Will tomorrow, not home right now so it would be inconvenient. 

Sent from my Moto Z using Tapatalk


----------



## Alyxandra (Feb 11, 2017)

I bought an Italian Val about two weeks ago and it's already going crazy. One little plant is now four plants and I think I MIGHT see a fifth poking up. They seem to be growing by an inch per day. I do have dirt under a sand cap with osmocote+ under the soil. That is one happy plant. I'll have to think about adding water sprite to my wish list. I have some java moss as well, and it's growing quite a bit, but has browned in a few spots. I'm thinking I might need to add liquid ferts.
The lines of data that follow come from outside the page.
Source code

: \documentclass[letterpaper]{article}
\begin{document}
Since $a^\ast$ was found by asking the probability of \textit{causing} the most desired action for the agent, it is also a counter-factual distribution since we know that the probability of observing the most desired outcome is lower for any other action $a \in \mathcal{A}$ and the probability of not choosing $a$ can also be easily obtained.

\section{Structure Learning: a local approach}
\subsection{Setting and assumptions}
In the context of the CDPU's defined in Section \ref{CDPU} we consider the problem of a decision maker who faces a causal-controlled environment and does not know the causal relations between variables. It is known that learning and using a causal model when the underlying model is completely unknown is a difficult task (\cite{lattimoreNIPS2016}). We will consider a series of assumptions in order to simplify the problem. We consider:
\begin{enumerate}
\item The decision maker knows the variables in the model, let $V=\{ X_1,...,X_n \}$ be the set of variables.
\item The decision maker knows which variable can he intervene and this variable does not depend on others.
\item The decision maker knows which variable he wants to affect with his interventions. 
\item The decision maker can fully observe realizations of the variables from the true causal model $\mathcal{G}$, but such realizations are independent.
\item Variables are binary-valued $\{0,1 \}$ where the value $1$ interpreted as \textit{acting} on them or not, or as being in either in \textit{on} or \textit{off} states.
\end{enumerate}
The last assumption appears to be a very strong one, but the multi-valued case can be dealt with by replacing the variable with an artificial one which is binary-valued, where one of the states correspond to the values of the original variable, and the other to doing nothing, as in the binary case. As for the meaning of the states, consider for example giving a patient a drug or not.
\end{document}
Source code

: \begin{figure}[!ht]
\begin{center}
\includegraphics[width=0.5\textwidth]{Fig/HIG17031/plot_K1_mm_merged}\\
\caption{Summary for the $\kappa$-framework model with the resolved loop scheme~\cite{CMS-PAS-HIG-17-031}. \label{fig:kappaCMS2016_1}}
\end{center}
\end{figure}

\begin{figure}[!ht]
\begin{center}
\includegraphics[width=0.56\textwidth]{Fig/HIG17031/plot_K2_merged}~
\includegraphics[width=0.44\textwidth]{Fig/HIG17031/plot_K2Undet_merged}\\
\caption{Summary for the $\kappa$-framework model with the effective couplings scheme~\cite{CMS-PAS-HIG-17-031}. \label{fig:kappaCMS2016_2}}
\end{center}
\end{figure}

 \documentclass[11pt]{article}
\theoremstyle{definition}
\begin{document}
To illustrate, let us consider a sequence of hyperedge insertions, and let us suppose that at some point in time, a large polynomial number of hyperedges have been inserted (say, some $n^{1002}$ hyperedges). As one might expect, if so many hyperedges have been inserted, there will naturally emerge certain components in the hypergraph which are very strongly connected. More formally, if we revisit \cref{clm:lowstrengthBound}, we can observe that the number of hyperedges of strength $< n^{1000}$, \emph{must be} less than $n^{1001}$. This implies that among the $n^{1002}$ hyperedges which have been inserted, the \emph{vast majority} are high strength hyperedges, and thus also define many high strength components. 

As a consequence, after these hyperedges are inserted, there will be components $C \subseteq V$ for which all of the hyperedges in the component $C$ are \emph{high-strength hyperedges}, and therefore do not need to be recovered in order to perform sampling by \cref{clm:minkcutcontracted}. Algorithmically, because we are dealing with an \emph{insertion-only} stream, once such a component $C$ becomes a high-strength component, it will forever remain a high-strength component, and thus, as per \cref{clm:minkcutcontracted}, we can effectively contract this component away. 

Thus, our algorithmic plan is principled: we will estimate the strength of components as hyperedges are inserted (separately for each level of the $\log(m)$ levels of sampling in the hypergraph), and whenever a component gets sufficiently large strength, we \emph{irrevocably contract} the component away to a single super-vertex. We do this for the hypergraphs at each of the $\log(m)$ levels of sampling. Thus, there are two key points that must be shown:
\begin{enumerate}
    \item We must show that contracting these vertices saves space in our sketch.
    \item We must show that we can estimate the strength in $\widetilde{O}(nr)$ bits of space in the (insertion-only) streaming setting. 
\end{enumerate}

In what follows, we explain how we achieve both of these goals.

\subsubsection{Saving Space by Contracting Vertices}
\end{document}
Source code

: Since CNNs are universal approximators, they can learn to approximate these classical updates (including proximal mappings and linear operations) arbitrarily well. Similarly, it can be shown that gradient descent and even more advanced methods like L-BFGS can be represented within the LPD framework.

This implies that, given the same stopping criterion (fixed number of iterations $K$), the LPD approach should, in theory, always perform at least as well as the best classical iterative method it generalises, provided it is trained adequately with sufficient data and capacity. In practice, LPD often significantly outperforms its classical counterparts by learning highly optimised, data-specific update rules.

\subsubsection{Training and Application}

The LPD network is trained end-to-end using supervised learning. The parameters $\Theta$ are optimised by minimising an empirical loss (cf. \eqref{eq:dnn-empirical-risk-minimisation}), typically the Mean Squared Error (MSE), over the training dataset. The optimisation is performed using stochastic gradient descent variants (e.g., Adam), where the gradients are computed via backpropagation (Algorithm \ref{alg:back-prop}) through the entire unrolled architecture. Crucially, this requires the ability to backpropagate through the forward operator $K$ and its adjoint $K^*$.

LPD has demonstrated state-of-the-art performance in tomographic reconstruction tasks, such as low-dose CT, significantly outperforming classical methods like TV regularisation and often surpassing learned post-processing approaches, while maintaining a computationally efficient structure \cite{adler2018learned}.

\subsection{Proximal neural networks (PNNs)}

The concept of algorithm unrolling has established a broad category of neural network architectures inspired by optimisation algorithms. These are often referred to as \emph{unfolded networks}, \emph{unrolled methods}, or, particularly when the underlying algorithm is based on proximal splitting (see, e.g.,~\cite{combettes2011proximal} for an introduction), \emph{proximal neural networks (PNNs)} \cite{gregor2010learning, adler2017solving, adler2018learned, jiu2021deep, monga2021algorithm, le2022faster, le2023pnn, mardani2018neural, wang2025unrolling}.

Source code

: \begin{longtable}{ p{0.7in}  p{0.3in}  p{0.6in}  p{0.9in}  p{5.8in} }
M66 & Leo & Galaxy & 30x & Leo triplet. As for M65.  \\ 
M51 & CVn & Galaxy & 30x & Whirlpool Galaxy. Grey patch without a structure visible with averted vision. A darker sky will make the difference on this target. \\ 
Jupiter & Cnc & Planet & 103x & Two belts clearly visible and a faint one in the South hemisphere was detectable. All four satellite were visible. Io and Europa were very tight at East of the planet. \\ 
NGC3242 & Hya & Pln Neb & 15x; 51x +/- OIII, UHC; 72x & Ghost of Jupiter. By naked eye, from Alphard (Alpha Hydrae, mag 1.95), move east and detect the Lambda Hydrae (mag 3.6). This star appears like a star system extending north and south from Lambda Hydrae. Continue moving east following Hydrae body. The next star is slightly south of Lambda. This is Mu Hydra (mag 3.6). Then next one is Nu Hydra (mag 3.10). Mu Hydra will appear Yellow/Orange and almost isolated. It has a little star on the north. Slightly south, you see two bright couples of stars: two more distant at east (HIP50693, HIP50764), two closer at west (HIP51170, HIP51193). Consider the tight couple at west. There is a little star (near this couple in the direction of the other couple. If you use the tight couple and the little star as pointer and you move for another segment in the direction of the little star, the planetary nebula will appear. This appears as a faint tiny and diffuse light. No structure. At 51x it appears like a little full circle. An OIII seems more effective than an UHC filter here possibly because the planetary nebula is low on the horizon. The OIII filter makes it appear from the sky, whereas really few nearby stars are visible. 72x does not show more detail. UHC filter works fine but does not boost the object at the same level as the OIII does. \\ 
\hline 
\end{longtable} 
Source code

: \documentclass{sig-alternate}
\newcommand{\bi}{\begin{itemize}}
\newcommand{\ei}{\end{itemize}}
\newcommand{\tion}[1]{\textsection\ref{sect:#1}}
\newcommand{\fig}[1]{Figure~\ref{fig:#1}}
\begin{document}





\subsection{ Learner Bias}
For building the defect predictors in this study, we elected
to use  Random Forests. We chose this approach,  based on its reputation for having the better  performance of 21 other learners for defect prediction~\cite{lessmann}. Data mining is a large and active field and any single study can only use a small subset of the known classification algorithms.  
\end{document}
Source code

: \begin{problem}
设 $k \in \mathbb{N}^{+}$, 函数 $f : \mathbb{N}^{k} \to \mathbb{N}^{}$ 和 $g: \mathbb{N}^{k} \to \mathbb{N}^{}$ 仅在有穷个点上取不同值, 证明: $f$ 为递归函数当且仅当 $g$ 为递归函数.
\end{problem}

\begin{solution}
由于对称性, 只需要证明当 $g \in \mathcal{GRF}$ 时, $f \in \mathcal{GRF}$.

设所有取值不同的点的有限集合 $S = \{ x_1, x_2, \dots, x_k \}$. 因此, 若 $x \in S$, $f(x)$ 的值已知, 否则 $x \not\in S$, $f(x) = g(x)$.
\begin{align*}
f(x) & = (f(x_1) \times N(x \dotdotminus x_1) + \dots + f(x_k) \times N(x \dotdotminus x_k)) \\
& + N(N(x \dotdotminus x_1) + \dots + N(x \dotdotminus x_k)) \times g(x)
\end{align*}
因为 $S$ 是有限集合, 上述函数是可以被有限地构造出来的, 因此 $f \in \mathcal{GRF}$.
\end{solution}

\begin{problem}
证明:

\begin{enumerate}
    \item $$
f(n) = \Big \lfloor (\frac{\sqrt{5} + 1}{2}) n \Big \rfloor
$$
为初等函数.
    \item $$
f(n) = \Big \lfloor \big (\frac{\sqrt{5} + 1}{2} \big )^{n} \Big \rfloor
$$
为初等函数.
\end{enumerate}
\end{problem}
There's also an anubias, but I think the rhizome had gotten buried and it's not doing well.


----------



## Alyxandra (Feb 11, 2017)

Okay, if I want to upgrade the lighting on my 29 gallon tank, which of these do you think would work best for me?

http://www.drsfostersmith.com/product/prod_display.cfm…
or
https://www.marineandreef.com/Aqueon_OptiBrigh…/res15721.htm
or
http://www.marineandreef.com/Lifegard_Aquatics…/rrl31591.htm

And would I need just one strip, or would two be better?

If you have something better to suggest, please feel free.


----------